近代競馬が誕生して150年。当時の競馬は政界、財界、あるいは軍や皇室、国賓などの上流階級のための催しとして行われ、紳士淑女の集う場所とされていた。馬券の購入も1人1枚限り、なんて時代もあったようだ。それがどうだろう、今では自宅にいながらレースが見れて、スマホという便利な道具で財力の許す限り幾らでも購入ができてしまう時代である。150年でこうまで時代は変わるのだなとつくづく感心させられる。

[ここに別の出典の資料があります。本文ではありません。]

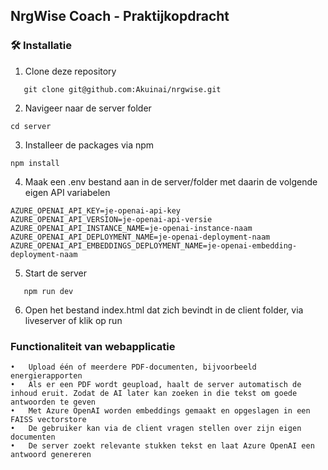 ## NrgWise Coach - Praktijkopdracht

### 🛠️  Installatie  

1. Clone deze repository
```
   git clone git@github.com:Akuinai/nrgwise.git
```

2. Navigeer naar de server folder
``` 
cd server
```
3. Installeer de packages via npm
``` 
npm install
```
4. Maak een .env bestand aan in de server/folder met daarin de volgende eigen API variabelen
``` 
AZURE_OPENAI_API_KEY=je-openai-api-key
AZURE_OPENAI_API_VERSION=je-openai-api-versie
AZURE_OPENAI_API_INSTANCE_NAME=je-openai-instance-naam
AZURE_OPENAI_API_DEPLOYMENT_NAME=je-openai-deployment-naam
AZURE_OPENAI_API_EMBEDDINGS_DEPLOYMENT_NAME=je-openai-embedding-deployment-naam
```
5. Start de server
```
   npm run dev
```
6. Open het bestand index.html dat zich bevindt in de client folder, via liveserver of klik op run 

### Functionaliteit van webapplicatie
	•	Upload één of meerdere PDF-documenten, bijvoorbeeld energierapporten
	•	Als er een PDF wordt geupload, haalt de server automatisch de inhoud eruit. Zodat de AI later kan zoeken in die tekst om goede antwoorden te geven
	•	Met Azure OpenAI worden embeddings gemaakt en opgeslagen in een FAISS vectorstore
	•	De gebruiker kan via de client vragen stellen over zijn eigen documenten
	•	De server zoekt relevante stukken tekst en laat Azure OpenAI een antwoord genereren








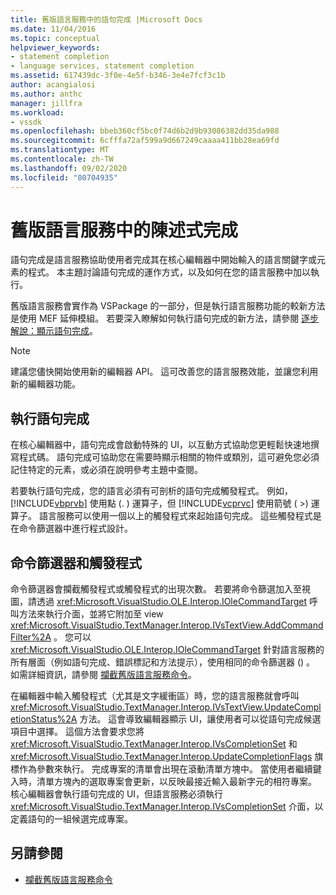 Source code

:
 ```yaml
---
title: 舊版語言服務中的語句完成 |Microsoft Docs
ms.date: 11/04/2016
ms.topic: conceptual
helpviewer_keywords:
- statement completion
- language services, statement completion
ms.assetid: 617439dc-3f0e-4e5f-b346-3e4e7fcf3c1b
author: acangialosi
ms.author: anthc
manager: jillfra
ms.workload:
- vssdk
ms.openlocfilehash: bbeb360cf5bc0f74d6b2d9b93086382dd35da988
ms.sourcegitcommit: 6cfffa72af599a9d667249caaaa411bb28ea69fd
ms.translationtype: MT
ms.contentlocale: zh-TW
ms.lasthandoff: 09/02/2020
ms.locfileid: "80704935"
---
```

# <a name="statement-completion-in-a-legacy-language-service"></a>舊版語言服務中的陳述式完成
語句完成是語言服務協助使用者完成其在核心編輯器中開始輸入的語言關鍵字或元素的程式。 本主題討論語句完成的運作方式，以及如何在您的語言服務中加以執行。

 舊版語言服務會實作為 VSPackage 的一部分，但是執行語言服務功能的較新方法是使用 MEF 延伸模組。 若要深入瞭解如何執行語句完成的新方法，請參閱 [逐步解說：顯示語句完成](../../extensibility/walkthrough-displaying-statement-completion.md)。

> [!NOTE]
> 建議您儘快開始使用新的編輯器 API。 這可改善您的語言服務效能，並讓您利用新的編輯器功能。

## <a name="implementing-statement-completion"></a>執行語句完成
 在核心編輯器中，語句完成會啟動特殊的 UI，以互動方式協助您更輕鬆快速地撰寫程式碼。 語句完成可協助您在需要時顯示相關的物件或類別，這可避免您必須記住特定的元素，或必須在說明參考主題中查閱。

 若要執行語句完成，您的語言必須有可剖析的語句完成觸發程式。 例如， [!INCLUDE[vbprvb](../../code-quality/includes/vbprvb_md.md)] 使用點 (. ) 運算子，但 [!INCLUDE[vcprvc](../../code-quality/includes/vcprvc_md.md)] 使用箭號 ( >) 運算子。 語言服務可以使用一個以上的觸發程式來起始語句完成。 這些觸發程式是在命令篩選器中進行程式設計。

## <a name="command-filters-and-triggers"></a>命令篩選器和觸發程式
 命令篩選器會攔截觸發程式或觸發程式的出現次數。 若要將命令篩選加入至視圖，請透過 <xref:Microsoft.VisualStudio.OLE.Interop.IOleCommandTarget> 呼叫方法來執行介面，並將它附加至 view <xref:Microsoft.VisualStudio.TextManager.Interop.IVsTextView.AddCommandFilter%2A> 。 您可以 <xref:Microsoft.VisualStudio.OLE.Interop.IOleCommandTarget> 針對語言服務的所有層面（例如語句完成、錯誤標記和方法提示），使用相同的命令篩選器 () 。 如需詳細資訊，請參閱 [攔截舊版語言服務命令](../../extensibility/internals/intercepting-legacy-language-service-commands.md)。

 在編輯器中輸入觸發程式（尤其是文字緩衝區）時，您的語言服務就會呼叫 <xref:Microsoft.VisualStudio.TextManager.Interop.IVsTextView.UpdateCompletionStatus%2A> 方法。 這會導致編輯器顯示 UI，讓使用者可以從語句完成候選項目中選擇。 這個方法會要求您將 <xref:Microsoft.VisualStudio.TextManager.Interop.IVsCompletionSet> 和 <xref:Microsoft.VisualStudio.TextManager.Interop.UpdateCompletionFlags> 旗標作為參數來執行。 完成專案的清單會出現在滾動清單方塊中。 當使用者繼續鍵入時，清單方塊內的選取專案會更新，以反映最接近輸入最新字元的相符專案。 核心編輯器會執行語句完成的 UI，但語言服務必須執行 <xref:Microsoft.VisualStudio.TextManager.Interop.IVsCompletionSet> 介面，以定義語句的一組候選完成專案。

## <a name="see-also"></a>另請參閱
- [攔截舊版語言服務命令](../../extensibility/internals/intercepting-legacy-language-service-commands.md)
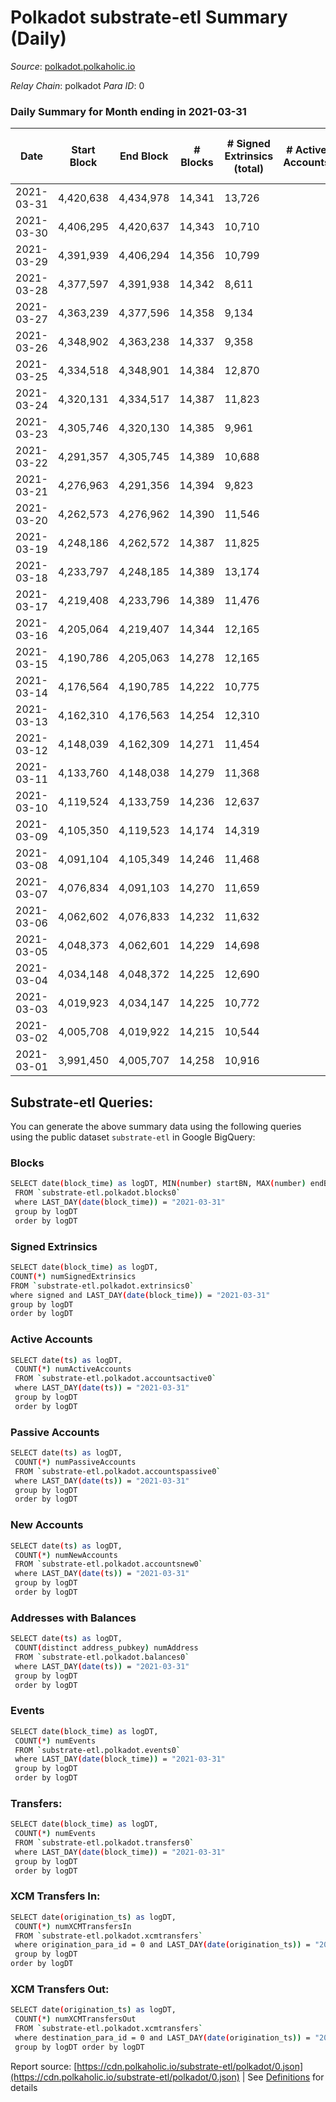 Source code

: # Polkadot substrate-etl Summary (Daily)

_Source_: [polkadot.polkaholic.io](https://polkadot.polkaholic.io)

*Relay Chain*: polkadot
*Para ID*: 0



### Daily Summary for Month ending in 2021-03-31


| Date | Start Block | End Block | # Blocks | # Signed Extrinsics (total) | # Active Accounts | # Passive | # New | # Addresses with Balances | # Events | # Transfers | # XCM Transfers In | # XCM Transfers Out | Issues | 
| ---- | ----------- | --------- | -------- | --------------------------- | ----------------- | --------- | ----- | ------------------------- | -------- | ----------- | ------------------ | ------------------- | ------ |
| 2021-03-31 | 4,420,638 | 4,434,978 | 14,341 | 13,726 |  |  |  | 230,799 | 84,666 | 13,801 ($524,050,752.95) |   |   |  |
| 2021-03-30 | 4,406,295 | 4,420,637 | 14,343 | 10,710 |  |  |  |  | 71,020 | 10,412 ($269,708,910.04) |   |   |  |
| 2021-03-29 | 4,391,939 | 4,406,294 | 14,356 | 10,799 |  |  |  |  | 72,160 | 10,284 ($299,946,920.69) |   |   |  |
| 2021-03-28 | 4,377,597 | 4,391,938 | 14,342 | 8,611 |  |  |  |  | 60,808 | 7,840 ($478,174,424.91) |   |   |  |
| 2021-03-27 | 4,363,239 | 4,377,596 | 14,358 | 9,134 |  |  |  |  | 62,516 | 8,449 ($157,612,433.45) |   |   |  |
| 2021-03-26 | 4,348,902 | 4,363,238 | 14,337 | 9,358 |  |  |  |  | 65,515 | 9,011 ($302,769,298.03) |   |   |  |
| 2021-03-25 | 4,334,518 | 4,348,901 | 14,384 | 12,870 |  |  |  |  | 83,038 | 13,911 ($540,114,149.81) |   |   |  |
| 2021-03-24 | 4,320,131 | 4,334,517 | 14,387 | 11,823 |  |  |  |  | 74,474 | 11,841 ($426,886,978.50) |   |   |  |
| 2021-03-23 | 4,305,746 | 4,320,130 | 14,385 | 9,961 |  |  |  |  | 67,173 | 9,208 ($368,834,002.02) |   |   |  |
| 2021-03-22 | 4,291,357 | 4,305,745 | 14,389 | 10,688 |  |  |  |  | 69,884 | 9,668 ($454,076,186.70) |   |   |  |
| 2021-03-21 | 4,276,963 | 4,291,356 | 14,394 | 9,823 |  |  |  |  | 67,376 | 9,034 ($282,242,346.89) |   |   |  |
| 2021-03-20 | 4,262,573 | 4,276,962 | 14,390 | 11,546 |  |  |  |  | 73,690 | 10,826 ($322,445,119.47) |   |   |  |
| 2021-03-19 | 4,248,186 | 4,262,572 | 14,387 | 11,825 |  |  |  |  | 76,102 | 11,080 ($404,695,378.48) |   |   |  |
| 2021-03-18 | 4,233,797 | 4,248,185 | 14,389 | 13,174 |  |  |  |  | 81,730 | 12,355 ($328,772,897.21) |   |   |  |
| 2021-03-17 | 4,219,408 | 4,233,796 | 14,389 | 11,476 |  |  |  |  | 75,301 | 10,841 ($364,770,524.86) |   |   |  |
| 2021-03-16 | 4,205,064 | 4,219,407 | 14,344 | 12,165 |  |  |  |  | 78,826 | 11,825 ($315,200,409.39) |   |   |  |
| 2021-03-15 | 4,190,786 | 4,205,063 | 14,278 | 12,165 |  |  |  |  | 77,704 | 11,697 ($435,304,385.58) |   |   |  |
| 2021-03-14 | 4,176,564 | 4,190,785 | 14,222 | 10,775 |  |  |  |  | 69,718 | 9,787 ($309,437,031.42) |   |   |  |
| 2021-03-13 | 4,162,310 | 4,176,563 | 14,254 | 12,310 |  |  |  |  | 78,276 | 11,624 ($243,635,085.54) |   |   |  |
| 2021-03-12 | 4,148,039 | 4,162,309 | 14,271 | 11,454 |  |  |  |  | 74,413 | 10,397 ($349,364,056.79) |   |   |  |
| 2021-03-11 | 4,133,760 | 4,148,038 | 14,279 | 11,368 |  |  |  |  | 73,325 | 10,305 ($267,960,102.49) |   |   |  |
| 2021-03-10 | 4,119,524 | 4,133,759 | 14,236 | 12,637 |  |  |  |  | 79,109 | 11,290 ($288,912,783.25) |   |   |  |
| 2021-03-09 | 4,105,350 | 4,119,523 | 14,174 | 14,319 |  |  |  |  | 86,752 | 13,098 ($401,899,239.87) |   |   |  |
| 2021-03-08 | 4,091,104 | 4,105,349 | 14,246 | 11,468 |  |  |  |  | 71,930 | 9,885 ($271,940,402.32) |   |   |  |
| 2021-03-07 | 4,076,834 | 4,091,103 | 14,270 | 11,659 |  |  |  |  | 72,560 | 10,196 ($168,956,839.14) |   |   |  |
| 2021-03-06 | 4,062,602 | 4,076,833 | 14,232 | 11,632 |  |  |  |  | 72,980 | 9,882 ($226,536,550.70) |   |   |  |
| 2021-03-05 | 4,048,373 | 4,062,601 | 14,229 | 14,698 |  |  |  |  | 84,907 | 13,454 ($445,254,710.17) |   |   |  |
| 2021-03-04 | 4,034,148 | 4,048,372 | 14,225 | 12,690 |  |  |  |  | 78,484 | 11,285 ($330,193,547.12) |   |   |  |
| 2021-03-03 | 4,019,923 | 4,034,147 | 14,225 | 10,772 |  |  |  |  | 73,133 | 10,759 ($436,267,153.39) |   |   |  |
| 2021-03-02 | 4,005,708 | 4,019,922 | 14,215 | 10,544 |  |  |  |  | 70,590 | 10,434 ($444,412,770.48) |   |   |  |
| 2021-03-01 | 3,991,450 | 4,005,707 | 14,258 | 10,916 |  |  |  |  | 73,828 | 11,258 ($562,643,383.08) |   |   |  |

## Substrate-etl Queries:
You can generate the above summary data using the following queries using the public dataset `substrate-etl` in Google BigQuery:

### Blocks
```bash
SELECT date(block_time) as logDT, MIN(number) startBN, MAX(number) endBN, COUNT(*) numBlocks 
 FROM `substrate-etl.polkadot.blocks0`  
 where LAST_DAY(date(block_time)) = "2021-03-31" 
 group by logDT 
 order by logDT
```

### Signed Extrinsics
```bash
SELECT date(block_time) as logDT, 
COUNT(*) numSignedExtrinsics 
FROM `substrate-etl.polkadot.extrinsics0`  
where signed and LAST_DAY(date(block_time)) = "2021-03-31" 
group by logDT 
order by logDT
```

### Active Accounts
```bash
SELECT date(ts) as logDT, 
 COUNT(*) numActiveAccounts 
 FROM `substrate-etl.polkadot.accountsactive0` 
 where LAST_DAY(date(ts)) = "2021-03-31" 
 group by logDT 
 order by logDT
```

### Passive Accounts
```bash
SELECT date(ts) as logDT, 
 COUNT(*) numPassiveAccounts 
 FROM `substrate-etl.polkadot.accountspassive0` 
 where LAST_DAY(date(ts)) = "2021-03-31" 
 group by logDT 
 order by logDT
```

### New Accounts
```bash
SELECT date(ts) as logDT, 
 COUNT(*) numNewAccounts 
 FROM `substrate-etl.polkadot.accountsnew0` 
 where LAST_DAY(date(ts)) = "2021-03-31" 
 group by logDT
 order by logDT
```

### Addresses with Balances
```bash
SELECT date(ts) as logDT,
 COUNT(distinct address_pubkey) numAddress 
 FROM `substrate-etl.polkadot.balances0` 
 where LAST_DAY(date(ts)) = "2021-03-31" 
 group by logDT 
 order by logDT
```

### Events
```bash
SELECT date(block_time) as logDT, 
 COUNT(*) numEvents 
 FROM `substrate-etl.polkadot.events0` 
 where LAST_DAY(date(block_time)) = "2021-03-31" 
 group by logDT 
 order by logDT
```

### Transfers:
```bash
SELECT date(block_time) as logDT, 
 COUNT(*) numEvents 
 FROM `substrate-etl.polkadot.transfers0` 
 where LAST_DAY(date(block_time)) = "2021-03-31" 
 group by logDT 
 order by logDT
```

### XCM Transfers In:
```bash
SELECT date(origination_ts) as logDT, 
 COUNT(*) numXCMTransfersIn 
 FROM `substrate-etl.polkadot.xcmtransfers` 
 where origination_para_id = 0 and LAST_DAY(date(origination_ts)) = "2021-03-31" 
 group by logDT 
order by logDT
```

### XCM Transfers Out:
```bash
SELECT date(origination_ts) as logDT, 
 COUNT(*) numXCMTransfersOut 
 FROM `substrate-etl.polkadot.xcmtransfers` 
 where destination_para_id = 0 and LAST_DAY(date(origination_ts)) = "2021-03-31" 
 group by logDT order by logDT
```


Report source: [https://cdn.polkaholic.io/substrate-etl/polkadot/0.json](https://cdn.polkaholic.io/substrate-etl/polkadot/0.json) | See [Definitions](/DEFINITIONS.md) for details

今は一歩も外へ出ずに馬券を親指1つで買える便利な時代である。しかし、そんな時代になっても場外馬券売り場、いわゆるウインズと呼ばれる場所は多くの競馬ファンで賑わっている。まぁ賑わっているとは言ってもかつての賑わいに比べたらだいぶ落ち着いた方ではあるが…。
家から一歩も出ずにスマホで馬券が買える時代、それでも”ウインズ”へ行く理由って?
ちょうどエアグルーヴが牝馬として26年ぶりに年度代表馬に選出された20年前頃だろうか。90年代前半のピーク時とまでは言わないが、場外馬券売り場はまだまだ混雑していた記憶がある。今でもその名残でアナログ派と呼ばれる人たちはPATには目もくれず、場外で競馬を毎週楽しんでいる。決して時代に遅れているわけではなく、そういう楽しみ方もアリだと言う事だ。現に、スマホでも購入できる状態にありながらあえてウインズに来ているファンもたくさんいる。「なぜ?」と疑問に思う人もいるかもしれないが、場外は場外でそれなりに良さがある。難しく考える必要はない。

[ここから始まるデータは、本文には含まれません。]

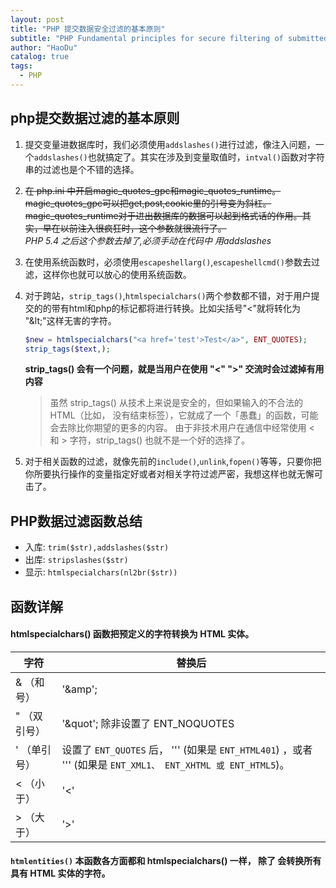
```yaml
---
layout: post
title: "PHP 提交数据安全过滤的基本原则"
subtitle: "PHP Fundamental principles for secure filtering of submitted data "
author: "HaoDu"
catalog: true
tags:
  - PHP
---
```

## php提交数据过滤的基本原则

1. 提交变量进数据库时，我们必须使用`addslashes()`进行过滤，像注入问题，一个`addslashes()`也就搞定了。其实在涉及到变量取值时，`intval()`函数对字符串的过滤也是个不错的选择。
2. ~~在 php.ini 中开启magic_quotes_gpc和magic_quotes_runtime。
magic_quotes_gpc可以把get,post,cookie里的引号变为斜杠。magic_quotes_runtime对于进出数据库的数据可以起到格式话的作用。其实，早在以前注入很疯狂时，这个参数就很流行了。~~<br>
*PHP 5.4 之后这个参数去掉了,必须手动在代码中 用addslashes*

3. 在使用系统函数时，必须使用`escapeshellarg()`,`escapeshellcmd()`参数去过滤，这样你也就可以放心的使用系统函数。
4. 对于跨站，`strip_tags()`,`htmlspecialchars()`两个参数都不错，对于用户提交的的带有html和php的标记都将进行转换。比如尖括号"<"就将转化为 "\&lt;"这样无害的字符。

    ```php
    $new = htmlspecialchars("<a href='test'>Test</a>", ENT_QUOTES);
    strip_tags($text,);
    
    ```

    **strip_tags() 会有一个问题，就是当用户在使用 "<" ">" 交流时会过滤掉有用内容**
    >  虽然 strip_tags() 从技术上来说是安全的，但如果输入的不合法的 HTML（比如， 没有结束标签），它就成了一个「愚蠢」的函数，可能会去除比你期望的更多的内容。 由于非技术用户在通信中经常使用 < 和 > 字符，strip_tags() 也就不是一个好的选择了。

5. 对于相关函数的过滤，就像先前的`include()`,`unlink`,`fopen()`等等，只要你把你所要执行操作的变量指定好或者对相关字符过滤严密，我想这样也就无懈可击了。

## PHP数据过滤函数总结


- 入库:  `trim($str),addslashes($str)`
- 出库:  `stripslashes($str)`
- 显示:  `htmlspecialchars(nl2br($str))`

## 函数详解
#### htmlspecialchars() 函数把预定义的字符转换为 HTML 实体。

字符|替换后
---|---
 & （和号）| '&amp';
 " （双引号）| '&quot'; 除非设置了 ENT_NOQUOTES
 ' （单引号）| 设置了 `ENT_QUOTES` 后， '&#039;' (如果是 `ENT_HTML401`) ，或者 '&apos;' (如果是 `ENT_XML1、 ENT_XHTML 或 ENT_HTML5`)。
 < （小于）| '&lt;'
> （大于）| '&gt;'

#### `htmlentities()` 本函数各方面都和 htmlspecialchars() 一样， 除了  会转换所有具有 HTML 实体的字符。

しかしこの場外の雰囲気というのがまた独特である。まさに鉄火場という雰囲気で、ワンカップ片手に競馬新聞といったイメージそのままの昔ながらの競馬ファン層が未だに多く見られる。PATでは購入や払い戻しは全て画面上の数字でのやり取りになるが、ここでは全て現金だ。まぁ、同じ現金には変わりないのだがダイレクトに手に取るキャッシュというのはやはり画面上の数字とは明らかな違いを感じる。自動払戻機から出てきた払戻金を手にした時の感覚はPATでは味わえないものがあり、この感覚が堪らないと言うのも頷ける。
しかしやはりPATの便利さは捨てがたく、私個人も実際に購入はスマホやパソコンから購入することがほとんどである。それでも定期的に場外で馬券を買いに行きたくなる。ウインズへ行くと毎週の様に繰り出していた若き頃を思い出し、懐かしさを覚える。しかし、ただ懐かしいから行くのではなく、やはり楽しいから行くのである。ウインズの面白さというのはそこに来る人々の人生が垣間見えるから面白いのだと思う。

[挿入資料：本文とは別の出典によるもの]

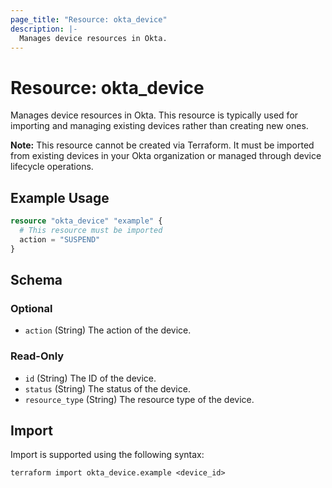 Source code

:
 ```yaml
---
page_title: "Resource: okta_device"
description: |-
  Manages device resources in Okta.
---
```


# Resource: okta_device

Manages device resources in Okta. This resource is typically used for importing and managing existing devices rather than creating new ones.

**Note:** This resource cannot be created via Terraform. It must be imported from existing devices in your Okta organization or managed through device lifecycle operations.

## Example Usage

```terraform
resource "okta_device" "example" {
  # This resource must be imported
  action = "SUSPEND"
}
```

<!-- schema generated by tfplugindocs -->
## Schema

### Optional

- `action` (String) The action of the device.

### Read-Only

- `id` (String) The ID of the device.
- `status` (String) The status of the device.
- `resource_type` (String) The resource type of the device.

## Import

Import is supported using the following syntax:

```shell
terraform import okta_device.example <device_id>
```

場外は自宅と違いたくさんの人がおり、レース時にはたくさんの掛け声があちらこちらから聞こえてくる。買っている騎手の名前、「そのまま!!」「差せ!差せぇぇ!!」といった声はお決まりだ。レース後には目を光らせながらスクリーンの中の騎手に向かって「◯◯!ありがとぉおーー!!」と大声で感謝するおじさんがいたり、レースが終わった瞬間に「わあああーー」と泣き出すおばあさんなど、色々な人々の人生を見ることができるのもウインズならではだ。
PATで1人でゆっくり競馬を楽しむ休日も良いが、ウインズでコアな競馬ファンと一緒に盛り上がって競馬を楽しむのも、やはり堪らなく面白いのだ。